La domanda che si pone, dunque, per il 2008 è questa: possiamo partire da queste premesse per far avanzare un movimento politico che rompa, non a livello di scazzi tra gruppi, la deriva che si è imboccata e contribuisca a far nascere un'opposizione vera e credibile all'ordine imperialista attuale e al suo modello culturale, sociale e politico? Quali sono i tempi e le possibilità per un movimento politico di questo genere?

Certamente quelli che abbiamo indicati come squarci dentro la mucillagine della sinistra non possono essere già una definizione progettuale, ma ne costituiscono la premessa necessaria. Per andare oltre e definire un percorso è necessario considerare l'insieme della situazione.

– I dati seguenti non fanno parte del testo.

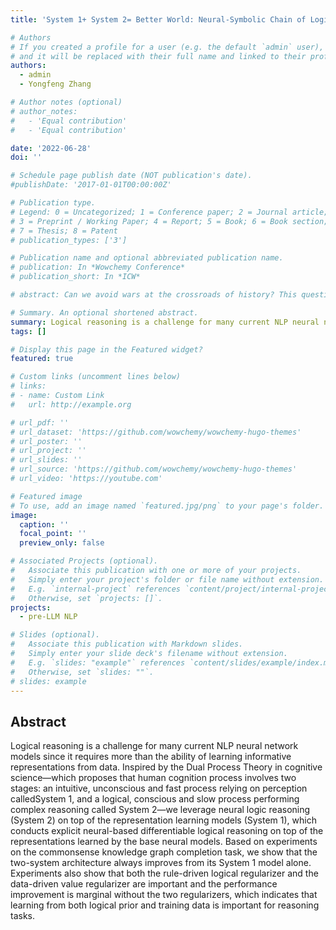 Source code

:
 ```yaml
---
title: 'System 1+ System 2= Better World: Neural-Symbolic Chain of Logic Reasoning'

# Authors
# If you created a profile for a user (e.g. the default `admin` user), write the username (folder name) here
# and it will be replaced with their full name and linked to their profile.
authors:
  - admin
  - Yongfeng Zhang

# Author notes (optional)
# author_notes:
#   - 'Equal contribution'
#   - 'Equal contribution'

date: '2022-06-28'
doi: ''

# Schedule page publish date (NOT publication's date).
#publishDate: '2017-01-01T00:00:00Z'

# Publication type.
# Legend: 0 = Uncategorized; 1 = Conference paper; 2 = Journal article;
# 3 = Preprint / Working Paper; 4 = Report; 5 = Book; 6 = Book section;
# 7 = Thesis; 8 = Patent
# publication_types: ['3']

# Publication name and optional abbreviated publication name.
# publication: In *Wowchemy Conference*
# publication_short: In *ICW*

# abstract: Can we avoid wars at the crossroads of history? This question has been pursued by individuals, scholars, policymakers, and organizations throughout human history. In this research, we attempt to answer the question based on the recent advances of Artificial Intelligence (AI) and Large Language Models (LLMs). We propose \textbf{WarAgent}, an LLM-powered multi-agent AI system, to simulate the participating countries, their decisions, and the consequences, in historical international conflicts, including the World War I (WWI), the World War II (WWII), and the Warring States Period (WSP) in Ancient China. By evaluating the simulation effectiveness, we examine the advancements and limitations of cutting-edge AI systems' abilities in studying complex collective human behaviors such as international conflicts under diverse settings. In these simulations, the emergent interactions among agents also offer a novel perspective for examining the triggers and conditions that lead to war. Our findings offer data-driven and AI-augmented insights that can redefine how we approach conflict resolution and peacekeeping strategies. The implications stretch beyond historical analysis, offering a blueprint for using AI to understand human history and possibly prevent future international conflicts. Code and data are available at [this url](https://github.com/agiresearch/WarAgent). 

# Summary. An optional shortened abstract.
summary: Logical reasoning is a challenge for many current NLP neural network models since it requires more than the ability of learning informative representations from data. Inspired by the Dual Process Theory in cognitive science—which proposes that human cognition process involves two stages -- an intuitive, unconscious and fast process relying on perception calledSystem 1, and a logical, conscious and slow process performing complex reasoning called System 2—we leverage neural logic reasoning (System 2) on top of the representation learning models (System 1), which conducts explicit neural-based differentiable logical reasoning on top of the representations learned by the base neural models. Based on experiments on the commonsense knowledge graph completion task, we show that the two-system architecture always improves from its System 1 model alone. Experiments also show that both the rule-driven logical regularizer and the data-driven value regularizer are important and the performance improvement is marginal without the two regularizers, which indicates that learning from both logical prior and training data is important for reasoning tasks.
tags: []

# Display this page in the Featured widget?
featured: true

# Custom links (uncomment lines below)
# links:
# - name: Custom Link
#   url: http://example.org

# url_pdf: ''
# url_dataset: 'https://github.com/wowchemy/wowchemy-hugo-themes'
# url_poster: ''
# url_project: ''
# url_slides: ''
# url_source: 'https://github.com/wowchemy/wowchemy-hugo-themes'
# url_video: 'https://youtube.com'

# Featured image
# To use, add an image named `featured.jpg/png` to your page's folder.
image:
  caption: ''
  focal_point: ''
  preview_only: false

# Associated Projects (optional).
#   Associate this publication with one or more of your projects.
#   Simply enter your project's folder or file name without extension.
#   E.g. `internal-project` references `content/project/internal-project/index.md`.
#   Otherwise, set `projects: []`.
projects:
  - pre-LLM NLP

# Slides (optional).
#   Associate this publication with Markdown slides.
#   Simply enter your slide deck's filename without extension.
#   E.g. `slides: "example"` references `content/slides/example/index.md`.
#   Otherwise, set `slides: ""`.
# slides: example
---
```


<!-- {{% callout note %}}
Click the _Cite_ button above to demo the feature to enable visitors to import publication metadata into their reference management software.
{{% /callout %}}

{{% callout note %}}
Create your slides in Markdown - click the _Slides_ button to check out the example.
{{% /callout %}} -->

## Abstract
Logical reasoning is a challenge for many current NLP neural network models since it requires more than the ability of learning informative representations from data. Inspired by the Dual Process Theory in cognitive science—which proposes that human cognition process involves two stages: an intuitive, unconscious and fast process relying on perception calledSystem 1, and a logical, conscious and slow process performing complex reasoning called System 2—we leverage neural logic reasoning (System 2) on top of the representation learning models (System 1), which conducts explicit neural-based differentiable logical reasoning on top of the representations learned by the base neural models. Based on experiments on the commonsense knowledge graph completion task, we show that the two-system architecture always improves from its System 1 model alone. Experiments also show that both the rule-driven logical regularizer and the data-driven value regularizer are important and the performance improvement is marginal without the two regularizers, which indicates that learning from both logical prior and training data is important for reasoning tasks.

Il rifiuto della mucillagine della 'cosa rossa' e dello squallore dei comunisti di mezzo - quel coacervo di opportunismo centrista, di marxologia pseudo accademica e di movimentismo ideologico - non può ridursi a moralismo e per evitare questa deriva occorre valutare i dati oggettivi su cui si manifestano i fenomeni che andiamo denunciando.

Per iniziare la discussione su questo ci limitiamo a porre due questioni: il giudizio sulla nuova fase imperialista e la situazione italiana da cui nasce il nostro giudizio sulla politica della sinistra, radicale e non.

Non vi è dubbio che dopo l'89 è ripresa la grande corsa dell'imperialismo occidentale verso l'accaparramento delle risorse e dei mercati e per il controllo delle nuove aree di influenza. La leadership di questa corsa è sicuramente americana, ma il grande sogno di Bush di creare un nuovo ordine mondiale sul modello nazista in Europa non ha funzionato ed ha aperto una fase importante di sconvolgimenti che non attengono solo alle resistenze dei popoli aggrediti dall'imperialismo, ma anche ai problemi sociali e di tenuta economica del maggior paese capitalistico alle prese con la sua debolezza strutturale e con i nuovi concorrenti. Ebbene, questa fase è portatrice di grandi sconvolgimenti sociali e ambientali e di guerre su vasta scala. Anche se il ventre dell'occidente è capace di digerire con i mass media, con i 'diritti umani', con la 'democrazia', l'urto che viene dalle contraddizioni internazionali, a coloro che comprendono la dinamica degli avvenimenti e sono fuori della logica della sinistra imperialista spetta il compito di aprire la battaglia contro questa sinistra, comunque mascherata, di far crescere non solo la solidarietà internazionale, ma anche il rifiuto della criminalità dei governi occidentali nella guerra infinita e di prepararsi ai nuovi eventi. Non dobbiamo essere in attesa dell'ora x, ma dobbiamo capire in profondità la tendenza e agire di conseguenza.

L'Italia è un paese in guerra e un paese in crisi. In questo calderone emergono due tendenze che ci coinvolgono. La tendenza ad essere un pilastro del sistema imperialista occidentale e la tendenza allo scontro politico tra destra e sinistra istituzionale per adeguare il sistema alle nuove sfide. L'adeguamento non è però indolore.

Anche se i teatri di guerra sono fuori del territorio nazionale, possiamo dire che la guerra è vicina e non solo per le ripercussioni degli eventi internazionali. Di questo ci rendiamo conto tutti e a ricordarcelo è anche la vicenda Alitalia. La crisi sociale e politica che attraversiamo si esprime nelle due versioni, quella populista reazionaria di Berlusconi e quella rigorista prodiana. Ambedue queste tendenze producono un malessere sociale e una miseria economica che avrebbe bisogno di una risposta che i governisti di sinistra e i 'movimentisti' attestati nelle loro nicchie di sottogoverno non possono dare.

Ci sembra che la definizione di sinistra imperialista e la denuncia dei forchettoni rossi siano una base di partenza per iniziare uno scontro e preparare le coscienze a un passaggio politico non più rinviabile. Con un avvertimento: che anche chi si accingerà a compiere l'operazione capisca che il risultato dipende dai passaggi sociali e non si riduca alle risse tra gruppi.